What is required:
Only lines holding the word "fullType" are wanted from the records; copy all of them.

Exercise material:
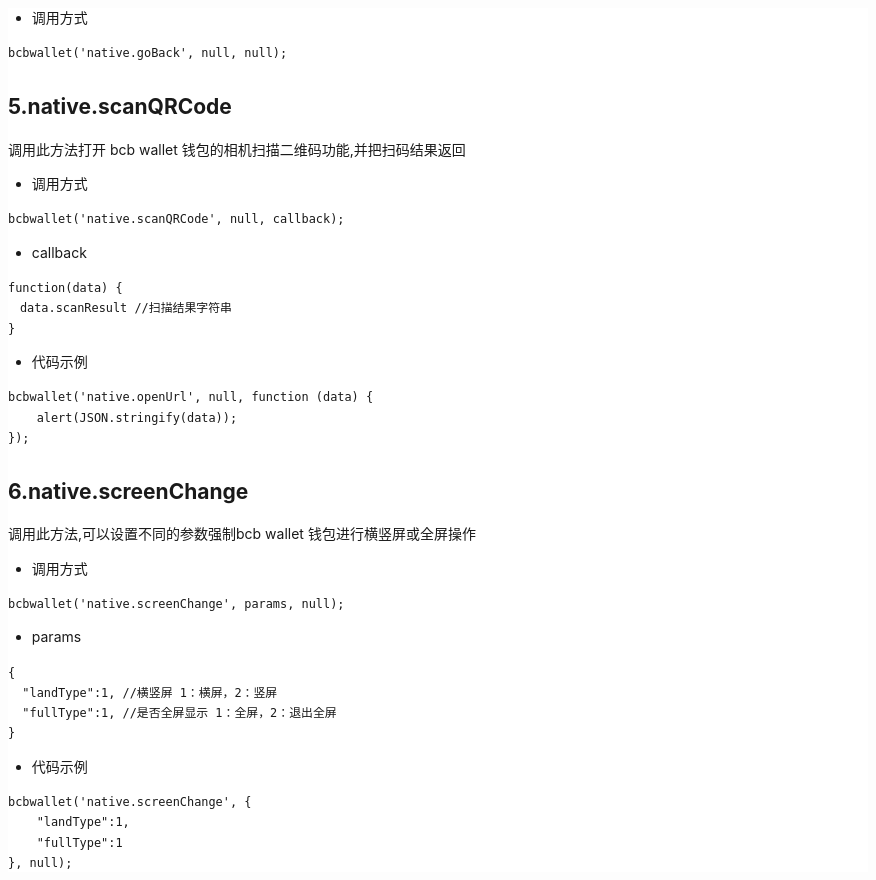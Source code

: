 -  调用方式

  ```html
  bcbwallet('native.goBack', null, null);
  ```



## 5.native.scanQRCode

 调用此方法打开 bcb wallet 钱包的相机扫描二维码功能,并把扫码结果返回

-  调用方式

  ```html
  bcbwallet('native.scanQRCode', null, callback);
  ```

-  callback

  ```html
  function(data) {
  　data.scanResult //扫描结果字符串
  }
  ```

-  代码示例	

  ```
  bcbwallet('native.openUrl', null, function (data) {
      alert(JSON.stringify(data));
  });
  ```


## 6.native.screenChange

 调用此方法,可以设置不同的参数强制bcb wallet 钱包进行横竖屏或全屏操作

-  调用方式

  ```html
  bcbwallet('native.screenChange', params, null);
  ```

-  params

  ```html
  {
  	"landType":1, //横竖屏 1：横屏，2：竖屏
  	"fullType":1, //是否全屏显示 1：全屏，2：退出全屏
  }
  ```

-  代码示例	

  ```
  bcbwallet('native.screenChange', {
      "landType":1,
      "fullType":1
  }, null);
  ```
* * *
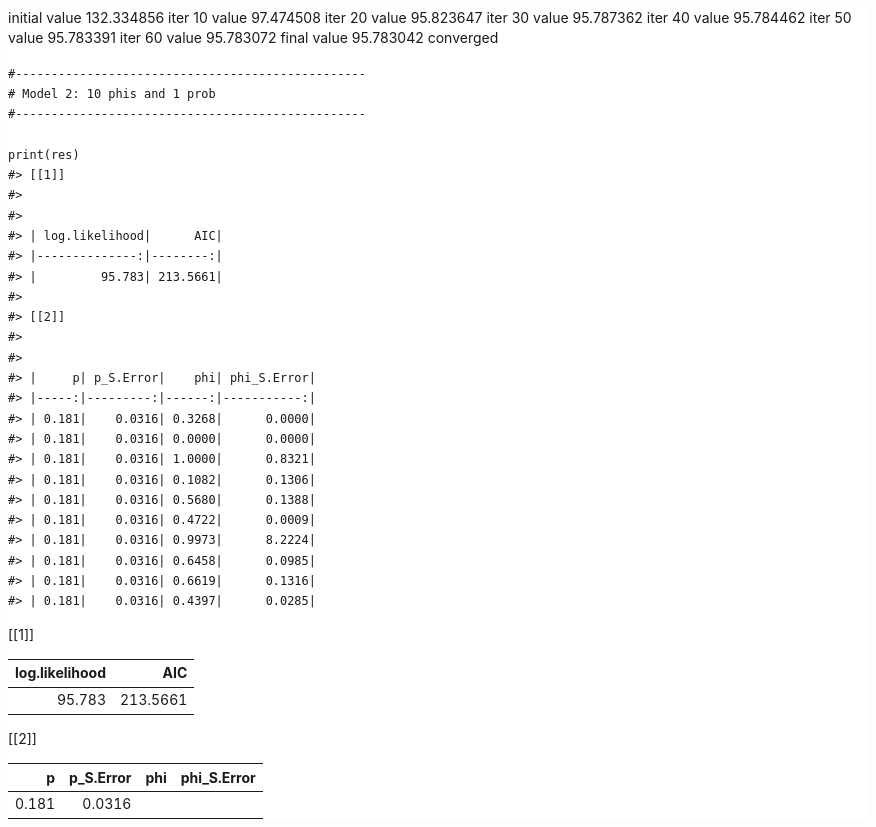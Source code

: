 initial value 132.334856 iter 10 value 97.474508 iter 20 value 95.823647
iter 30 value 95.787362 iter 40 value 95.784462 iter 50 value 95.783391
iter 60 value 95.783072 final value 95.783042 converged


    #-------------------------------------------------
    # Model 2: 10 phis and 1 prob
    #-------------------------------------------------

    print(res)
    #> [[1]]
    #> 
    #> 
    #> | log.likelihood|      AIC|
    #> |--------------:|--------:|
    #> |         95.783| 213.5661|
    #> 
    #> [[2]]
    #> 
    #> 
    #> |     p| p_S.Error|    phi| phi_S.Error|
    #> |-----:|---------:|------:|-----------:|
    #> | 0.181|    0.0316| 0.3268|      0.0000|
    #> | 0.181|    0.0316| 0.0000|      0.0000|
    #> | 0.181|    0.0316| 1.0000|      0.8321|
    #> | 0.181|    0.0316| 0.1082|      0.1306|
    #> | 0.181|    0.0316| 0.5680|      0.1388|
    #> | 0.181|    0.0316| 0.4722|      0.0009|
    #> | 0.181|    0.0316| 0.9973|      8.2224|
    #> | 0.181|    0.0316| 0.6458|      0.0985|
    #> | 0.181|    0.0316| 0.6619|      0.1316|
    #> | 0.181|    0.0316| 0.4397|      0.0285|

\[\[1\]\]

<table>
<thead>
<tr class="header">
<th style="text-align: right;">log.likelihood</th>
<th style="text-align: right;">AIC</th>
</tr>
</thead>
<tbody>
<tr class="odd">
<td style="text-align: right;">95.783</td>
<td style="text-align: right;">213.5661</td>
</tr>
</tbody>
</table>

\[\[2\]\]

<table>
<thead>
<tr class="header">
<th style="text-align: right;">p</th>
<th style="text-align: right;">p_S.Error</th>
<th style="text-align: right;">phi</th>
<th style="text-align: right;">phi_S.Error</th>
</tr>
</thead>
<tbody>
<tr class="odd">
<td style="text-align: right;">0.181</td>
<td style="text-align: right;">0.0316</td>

Exercise output:
  	"fullType":1, //是否全屏显示 1：全屏，2：退出全屏
      "fullType":1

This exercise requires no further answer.